The stigma of poverty being equal to drug use and gang activity doesn’t hold as much weight when illegal street drugs aren’t the highest level of concern for drug abuse in America, at least at the present moment.
The number of overdose deaths from prescription drugs has increased nearly three times over the past decade from 2001-2014, according to the National Institute on Drug Abuse. Drug overdose is currently the leading cause of accidental death in the U.S.
The American Society of Addiction Medicine shows statistics revealing there were more overdose deaths for prescription drugs (18,893) than heroin (10,574) in 2014. It’s a true problem.
What is the solution? The summit declared four avenues: reducing demand, higher clinical education, a holistic approach to long-term treatment, and collaboration among law enforcement agencies and treatment programs will help make the biggest difference. This means participation from all sides working together all while helping those who have already fallen victim to addiction.
While drug-heavy areas can be easily detected from an outside view, some communities continue to suffer from drug abuse which may not reflect the same downtrodden characteristics as The Bluff.
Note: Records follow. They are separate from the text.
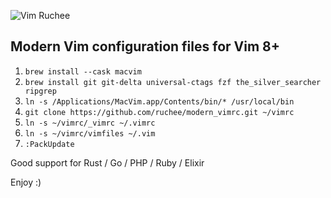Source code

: ![Vim Ruchee](https://raw.github.com/ruchee/modern_vimrc/main/macvim.jpg "Vim Ruchee")

## Modern Vim configuration files for Vim 8+

1. `brew install --cask macvim`
2. `brew install git git-delta universal-ctags fzf the_silver_searcher ripgrep`
3. `ln -s /Applications/MacVim.app/Contents/bin/* /usr/local/bin`
4. `git clone https://github.com/ruchee/modern_vimrc.git ~/vimrc`
5. `ln -s ~/vimrc/_vimrc ~/.vimrc`
6. `ln -s ~/vimrc/vimfiles ~/.vim`
7. `:PackUpdate`

Good support for Rust / Go / PHP / Ruby / Elixir

Enjoy :)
It’s not only the low-income households that are targeted as the most influential groups to become addicted. The epidemic is spreading out of the inner city and into affluent suburbs, hitting closer to home now more than ever.
Georgia Drug Detox Helps
Georgia Drug Detox understands the important role it plays in helping implement rehabilitative change in Atlanta and the state of Georgia. Its staff and resources are designed for the sole purpose of helping addicts recover from drug abuse and addiction. It doesn’t matter what neighborhood they come from or what level of help they need, there is a solution and treatment plan for everyone.
Detox is the first crucial step. Ridding the body of toxins and combating cravings requires the help of professionally-trained individuals who have seen how the side effects discourage people from wanting to continue. To say it’s a tough few days is an understatement, but it’s not unachievable. It can be done.
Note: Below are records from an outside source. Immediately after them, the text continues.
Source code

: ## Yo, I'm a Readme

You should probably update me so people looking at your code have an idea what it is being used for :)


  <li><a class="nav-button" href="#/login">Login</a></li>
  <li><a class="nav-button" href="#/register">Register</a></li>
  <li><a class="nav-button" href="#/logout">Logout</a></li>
Inpatient and/or Outpatient care follows with counseling sessions and classes to help those in rehab transition to their newly sober lives. The organization remains steadfast in its mission of helping drug abusers and those who battle addiction.
It’s not an easy road to recovery, but one that involves small changes for a more positive future. Much like the call for change happening in The Bluff and other neighborhoods in Atlanta, it’s time to step away from historical trends of drug use and activity and create a new mark of drug-free living in 2016.